# SUPPLIED RECORDS:
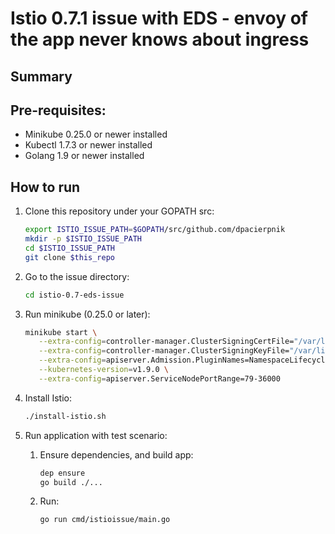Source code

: # Istio 0.7.1 issue with EDS - envoy of the app never knows about ingress

## Summary

## Pre-requisites:

- Minikube 0.25.0 or newer installed
- Kubectl 1.7.3 or newer installed
- Golang 1.9 or newer installed

## How to run

1. Clone this repository under your GOPATH src:

   ```bash
   export ISTIO_ISSUE_PATH=$GOPATH/src/github.com/dpacierpnik
   mkdir -p $ISTIO_ISSUE_PATH
   cd $ISTIO_ISSUE_PATH
   git clone $this_repo
   ```

1. Go to the issue directory:

   ```bash
   cd istio-0.7-eds-issue
   ```

1. Run minikube (0.25.0 or later):

   ```bash
   minikube start \
	  --extra-config=controller-manager.ClusterSigningCertFile="/var/lib/localkube/certs/ca.crt" \
	  --extra-config=controller-manager.ClusterSigningKeyFile="/var/lib/localkube/certs/ca.key" \
	  --extra-config=apiserver.Admission.PluginNames=NamespaceLifecycle,LimitRanger,ServiceAccount,PersistentVolumeLabel,DefaultStorageClass,DefaultTolerationSeconds,MutatingAdmissionWebhook,ValidatingAdmissionWebhook,ResourceQuota \
	  --kubernetes-version=v1.9.0 \
      --extra-config=apiserver.ServiceNodePortRange=79-36000
   ```

1. Install Istio:

   ```bash
   ./install-istio.sh
   ```
      
1. Run application with test scenario:

   1. Ensure dependencies, and build app:

      ```bash
      dep ensure
      go build ./...
      ```
      
   1. Run:
   
      ```bash
      go run cmd/istioissue/main.go
      ```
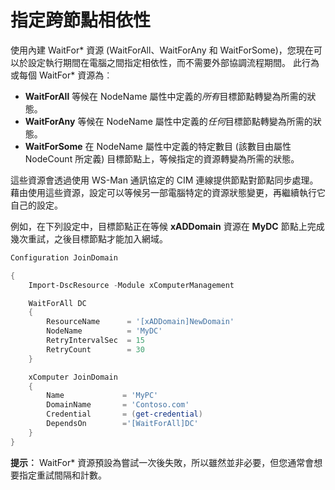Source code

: # 指定跨節點相依性

使用內建 WaitFor\* 資源 (WaitForAll、WaitForAny 和 WaitForSome)，您現在可以於設定執行期間在電腦之間指定相依性，而不需要外部協調流程期間。 此行為或每個 WaitFor\* 資源為︰

* **WaitForAll** 等候在 NodeName 屬性中定義的*所有*目標節點轉變為所需的狀態。
* **WaitForAny** 等候在 NodeName 屬性中定義的*任何*目標節點轉變為所需的狀態。
* **WaitForSome** 在 NodeName 屬性中定義的特定數目 (該數目由屬性 NodeCount 所定義) 目標節點上，等候指定的資源轉變為所需的狀態。

這些資源會透過使用 WS-Man 通訊協定的 CIM 連線提供節點對節點同步處理。 藉由使用這些資源，設定可以等候另一部電腦特定的資源狀態變更，再繼續執行它自己的設定。 

例如，在下列設定中，目標節點正在等候 **xADDomain** 資源在 **MyDC** 節點上完成幾次重試，之後目標節點才能加入網域。

```PowerShell
Configuration JoinDomain

{
    Import-DscResource -Module xComputerManagement

    WaitForAll DC
    {
        ResourceName      = '[xADDomain]NewDomain'
        NodeName          = 'MyDC'
        RetryIntervalSec  = 15
        RetryCount        = 30
    }

    xComputer JoinDomain
    {
        Name             = 'MyPC'
        DomainName       = 'Contoso.com'
        Credential       = (get-credential)
        DependsOn        ='[WaitForAll]DC'
    }
}
```
**提示︰** WaitFor\* 資源預設為嘗試一次後失敗，所以雖然並非必要，但您通常會想要指定重試間隔和計數。
<!--HONumber=Mar16_HO2-->
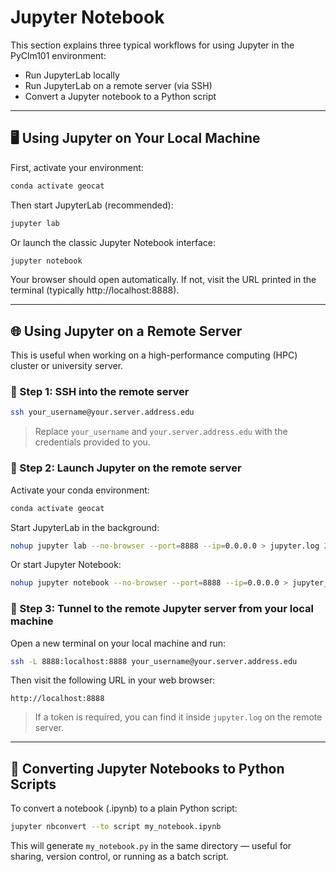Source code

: # Jupyter Notebook

This section explains three typical workflows for using Jupyter in the PyClm101 environment:

- Run JupyterLab locally
- Run JupyterLab on a remote server (via SSH)
- Convert a Jupyter notebook to a Python script

---

## 🖥️ Using Jupyter on Your Local Machine

First, activate your environment:

```bash
conda activate geocat
```

Then start JupyterLab (recommended):

```bash
jupyter lab
```

Or launch the classic Jupyter Notebook interface:

```bash
jupyter notebook
```

Your browser should open automatically. If not, visit the URL printed in the terminal (typically http://localhost:8888).

---

## 🌐 Using Jupyter on a Remote Server

This is useful when working on a high-performance computing (HPC) cluster or university server.

### 🔐 Step 1: SSH into the remote server

```bash
ssh your_username@your.server.address.edu
```

> Replace `your_username` and `your.server.address.edu` with the credentials provided to you.

### 🚀 Step 2: Launch Jupyter on the remote server

Activate your conda environment:

```bash
conda activate geocat
```

Start JupyterLab in the background:

```bash
nohup jupyter lab --no-browser --port=8888 --ip=0.0.0.0 > jupyter.log 2>&1 &
```

Or start Jupyter Notebook:

```bash
nohup jupyter notebook --no-browser --port=8888 --ip=0.0.0.0 > jupyter_notebook.log 2>&1 &
```

### 🧩 Step 3: Tunnel to the remote Jupyter server from your local machine

Open a new terminal on your local machine and run:

```bash
ssh -L 8888:localhost:8888 your_username@your.server.address.edu
```

Then visit the following URL in your web browser:

```
http://localhost:8888
```

> If a token is required, you can find it inside `jupyter.log` on the remote server.

---

## 🔁 Converting Jupyter Notebooks to Python Scripts

To convert a notebook (.ipynb) to a plain Python script:

```bash
jupyter nbconvert --to script my_notebook.ipynb
```

This will generate `my_notebook.py` in the same directory — useful for sharing, version control, or running as a batch script.

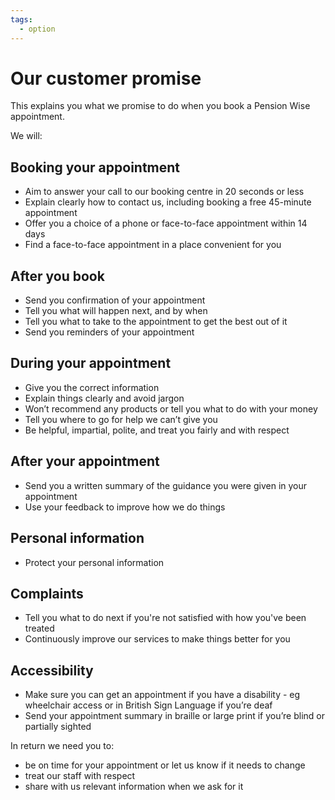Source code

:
 ```yaml
---
tags:
  - option
---
```


# Our customer promise

This explains you what we promise to do when you book a Pension Wise appointment.

We will:

## Booking your appointment

- Aim to answer your call to our booking centre in 20 seconds or less
- Explain clearly how to contact us, including booking a free 45-minute appointment 
- Offer you a choice of a phone or face-to-face appointment within 14 days    
- Find a face-to-face appointment in a place convenient for you

## After you book

- Send you confirmation of your appointment
- Tell you what will happen next, and by when
- Tell you what to take to the appointment to get the best out of it
- Send you reminders of your appointment

## During your appointment

- Give you the correct information
- Explain things clearly and avoid jargon 
- Won’t recommend any products or tell you what to do with your money
- Tell you where to go for help we can’t give you 
- Be helpful, impartial, polite, and treat you fairly and with respect

## After your appointment

- Send you a written summary of the guidance you were given in your appointment
- Use your feedback to improve how we do things

## Personal information

- Protect your personal information

## Complaints

- Tell you what to do next if you're not satisfied with how you've been treated
- Continuously improve our services to make things better for you 

## Accessibility

- Make sure you can get an appointment if you have a disability - eg wheelchair access or in British Sign Language if you’re deaf
- Send your appointment summary in braille or large print if you’re blind or partially sighted

In return we need you to:

- be on time for your appointment or let us know if it needs to change 
- treat our staff with respect
- share with us relevant information when we ask for it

# WORK TO COMPLETE:
Your answer should be all lines from the data that contain "explains".

# WORKED SOLUTION:
This section explains three typical workflows for using Jupyter in the PyClm101 environment:
This explains you what we promise to do when you book a Pension Wise appointment.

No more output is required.